Thanksgiving is more than a time to reflect on the valuable people and opportunities in our lives. It is a time to reflect on our heritage as Americans. Thanksgiving is one of the only holidays exclusively known to be American, other than Canada’s own October Thanksgiving holiday which is more about the fall season and not pilgrims.
While the “giving thanks” aspect of the holiday is one hundred percent important, celebrating our culture is just as important. It is not a holiday bound by religion or a foreign culture. Every American is included in Thanksgiving, making it a crucial part to our society.
Yes, Thanksgiving could also be seen as representing a brutal stripping of Native American culture by Europeans. But while no one should hide from these historical facts, we can still cherish what the holiday means in this day and age. The idea of creating a program that brings international students to our Thanksgiving dinner table is a great one. While they are going to school in the United States, it is good for these visitors to indulge in our culture and learn more about what our holidays mean.
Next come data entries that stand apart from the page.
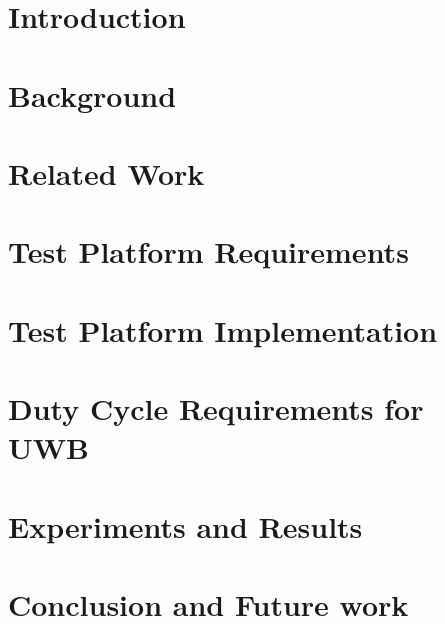 \documentclass[a4paper,10pt,twoside]{report}
\begin{document}

\lstlistoflistings

\clearemptydoublepage
\chapter{Introduction}\label{chapter:introduction}
\setcounter{page}{0}


\clearemptydoublepage
\chapter{Background}\label{chapter:background}

\clearemptydoublepage

\chapter{Related Work}\label{chapter:relatedWork}

\clearemptydoublepage

\chapter{Test Platform Requirements}\label{chapter:testPlatformRequirements}

\clearemptydoublepage

\chapter{Test Platform Implementation}\label{chapter:testPlatformImplementation}

\clearemptydoublepage

\chapter{Duty Cycle Requirements for UWB}\label{chapter:dutycyclerequirements}

\clearemptydoublepage


\chapter{Experiments and Results}\label{chapter:experimentsAndResults}

\clearemptydoublepage

\chapter{Conclusion and Future work}\label{chapter:conclusionAndFutureWork}

\clearemptydoublepage
\end{document}

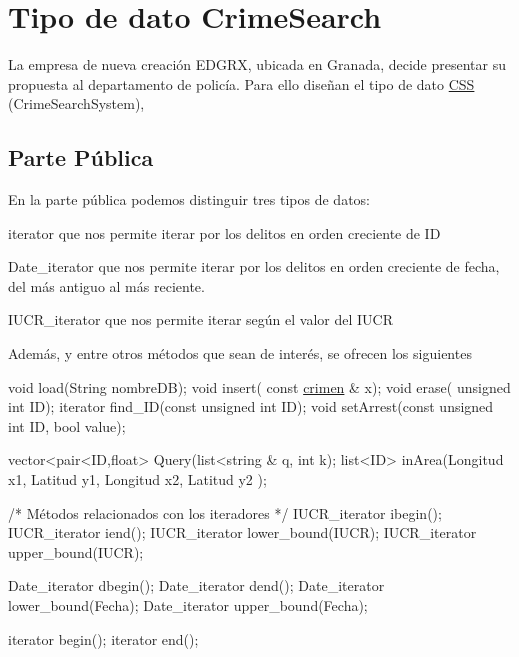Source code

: \hypertarget{index_TDA}{}\section{Tipo de dato Crime\+Search}\label{index_TDA}
La empresa de nueva creación E\+D\+G\+R\+X, ubicada en Granada, decide presentar su propuesta al departamento de policía. Para ello diseñan el tipo de dato \hyperlink{classCSS}{C\+S\+S} (Crime\+Search\+System),\hypertarget{index_publico}{}\subsection{Parte Pública}\label{index_publico}
En la parte pública podemos distinguir tres tipos de datos\+:

\begin{DoxyItemize}
\item iterator que nos permite iterar por los delitos en orden creciente de I\+D \item Date\+\_\+iterator que nos permite iterar por los delitos en orden creciente de fecha, del más antiguo al más reciente. \item I\+U\+C\+R\+\_\+iterator que nos permite iterar según el valor del I\+U\+C\+R\end{DoxyItemize}
Además, y entre otros métodos que sean de interés, se ofrecen los siguientes


\begin{DoxyCode}
\textcolor{keywordtype}{void} load(String nombreDB);
\textcolor{keywordtype}{void} insert( \textcolor{keyword}{const} \hyperlink{classcrimen}{crimen} & x);
\textcolor{keywordtype}{void} erase( \textcolor{keywordtype}{unsigned} \textcolor{keywordtype}{int} ID);
iterator find\_ID(\textcolor{keyword}{const} \textcolor{keywordtype}{unsigned} \textcolor{keywordtype}{int} ID);
\textcolor{keywordtype}{void} setArrest(\textcolor{keyword}{const} \textcolor{keywordtype}{unsigned} \textcolor{keywordtype}{int} ID, \textcolor{keywordtype}{bool} value);

vector<pair<ID,float> Query(list<\textcolor{keywordtype}{string} & q, \textcolor{keywordtype}{int} k);    
list<ID> inArea(Longitud x1, Latitud y1, Longitud x2, Latitud y2 );

\textcolor{comment}{/* Métodos relacionados con los iteradores */}
IUCR\_iterator ibegin();
IUCR\_iterator iend();
IUCR\_iterator lower\_bound(IUCR);
IUCR\_iterator upper\_bound(IUCR);

Date\_iterator dbegin();
Date\_iterator dend();
Date\_iterator lower\_bound(Fecha);
Date\_iterator upper\_bound(Fecha);

iterator begin();
iterator end();
\end{DoxyCode}


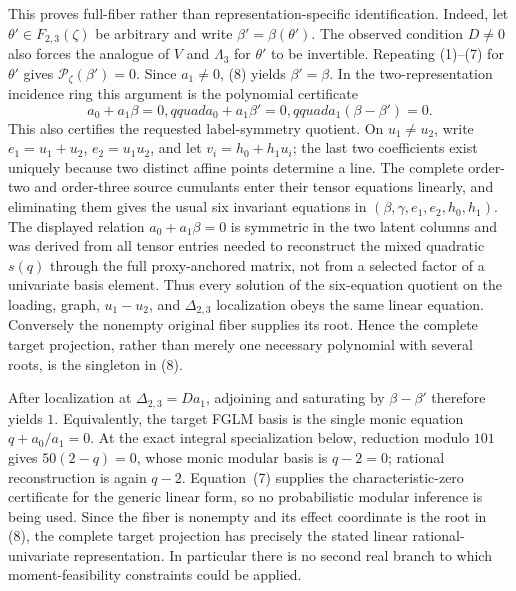 This proves full-fiber rather than representation-specific identification.  Indeed, let \(\theta'\in F_{2,3}(\zeta)\) be arbitrary and write \(\beta'=\beta(\theta')\).  The observed condition \(D\ne0\) also forces the analogue of \(V\) and \(\Lambda_3\) for \(\theta'\) to be invertible.  Repeating (1)--(7) for \(\theta'\) gives \(\mathcal P_\zeta(\beta')=0\).  Since \(a_1\ne0\), (8) yields \(\beta'=\beta\).  In the two-representation incidence ring this argument is the polynomial certificate
\[
 a_0+a_1\beta=0,qquad a_0+a_1\beta'=0,qquad
 a_1(\beta-\beta')=0.
\]
This also certifies the requested label-symmetry quotient.  On \(u_1\ne u_2\), write \(e_1=u_1+u_2\), \(e_2=u_1u_2\), and let \(v_i=h_0+h_1u_i\); the last two coefficients exist uniquely because two distinct affine points determine a line.  The complete order-two and order-three source cumulants enter their tensor equations linearly, and eliminating them gives the usual six invariant equations in \((\beta,\gamma,e_1,e_2,h_0,h_1)\).  The displayed relation \(a_0+a_1\beta=0\) is symmetric in the two latent columns and was derived from all tensor entries needed to reconstruct the mixed quadratic \(s(q)\) through the full proxy-anchored matrix, not from a selected factor of a univariate basis element.  Thus every solution of the six-equation quotient on the loading, graph, \(u_1-u_2\), and \(\Delta_{2,3}\) localization obeys the same linear equation.  Conversely the nonempty original fiber supplies its root.  Hence the complete target projection, rather than merely one necessary polynomial with several roots, is the singleton in (8).

After localization at \(\Delta_{2,3}=Da_1\), adjoining and saturating by \(\beta-\beta'\) therefore yields \(1\).  Equivalently, the target FGLM basis is the single monic equation \(q+a_0/a_1=0\).  At the exact integral specialization below, reduction modulo \(101\) gives \(50(2-q)=0\), whose monic modular basis is \(q-2=0\); rational reconstruction is again \(q-2\).  Equation~(7) supplies the characteristic-zero certificate for the generic linear form, so no probabilistic modular inference is being used.  Since the fiber is nonempty and its effect coordinate is the root in (8), the complete target projection has precisely the stated linear rational-univariate representation.  In particular there is no second real branch to which moment-feasibility constraints could be applied.

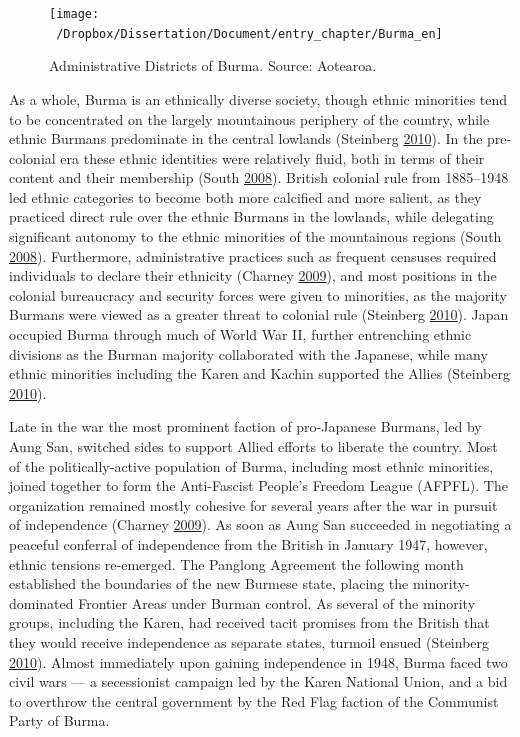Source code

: \documentclass[12pt,]{book}
\theoremstyle{definition}
\theoremstyle{definition}
\theoremstyle{remark}
\begin{document}
\begin{figure}

{\centering \texttt{[image: ~/Dropbox/Dissertation/Document/entry\_chapter/Burma\_en]} 

}

\caption{Administrative Districts of Burma. Source: Aotearoa.}\label{fig:burmamap}
\end{figure}

As a whole, Burma is an ethnically diverse society, though ethnic
minorities tend to be concentrated on the largely mountainous periphery
of the country, while ethnic Burmans predominate in the central lowlands
(Steinberg \protect\hyperlink{ref-Steinberg2010}{2010}). In the
pre-colonial era these ethnic identities were relatively fluid, both in
terms of their content and their membership (South
\protect\hyperlink{ref-South2008}{2008}). British colonial rule from
1885--1948 led ethnic categories to become both more calcified and more
salient, as they practiced direct rule over the ethnic Burmans in the
lowlands, while delegating significant autonomy to the ethnic minorities
of the mountainous regions (South
\protect\hyperlink{ref-South2008}{2008}). Furthermore, administrative
practices such as frequent censuses required individuals to declare
their ethnicity (Charney \protect\hyperlink{ref-Charney2009}{2009}), and
most positions in the colonial bureaucracy and security forces were
given to minorities, as the majority Burmans were viewed as a greater
threat to colonial rule (Steinberg
\protect\hyperlink{ref-Steinberg2010}{2010}). Japan occupied Burma
through much of World War II, further entrenching ethnic divisions as
the Burman majority collaborated with the Japanese, while many ethnic
minorities including the Karen and Kachin supported the Allies
(Steinberg \protect\hyperlink{ref-Steinberg2010}{2010}).

Late in the war the most prominent faction of pro-Japanese Burmans, led
by Aung San, switched sides to support Allied efforts to liberate the
country. Most of the politically-active population of Burma, including
most ethnic minorities, joined together to form the Anti-Fascist
People's Freedom League (AFPFL). The organization remained mostly
cohesive for several years after the war in pursuit of independence
(Charney \protect\hyperlink{ref-Charney2009}{2009}). As soon as Aung San
succeeded in negotiating a peaceful conferral of independence from the
British in January 1947, however, ethnic tensions re-emerged. The
Panglong Agreement the following month established the boundaries of the
new Burmese state, placing the minority-dominated Frontier Areas under
Burman control. As several of the minority groups, including the Karen,
had received tacit promises from the British that they would receive
independence as separate states, turmoil ensued (Steinberg
\protect\hyperlink{ref-Steinberg2010}{2010}). Almost immediately upon
gaining independence in 1948, Burma faced two civil wars --- a
secessionist campaign led by the Karen National Union, and a bid to
overthrow the central government by the Red Flag faction of the
Communist Party of Burma.
\end{document}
Most of the time, part of the reason international students choose to study abroad is because they want to embrace and learn about a new culture. We should help them by showing them ours. If they came here looking to understand American culture and values, let’s invite them into our homes and show them what being “American” means to us. Thanksgiving is a great way to start.
It includes Americans from all backgrounds, who for the most part identify themselves with the heritage of their ancestors. Americans usually tend to discuss where their lineage is from, whether it be Ireland, Italy, El Salvador, Haiti. or elsewhere On the last Thursday of November, we are all simply Americans. While international students are here in our country, let them be Americans for a day, as well.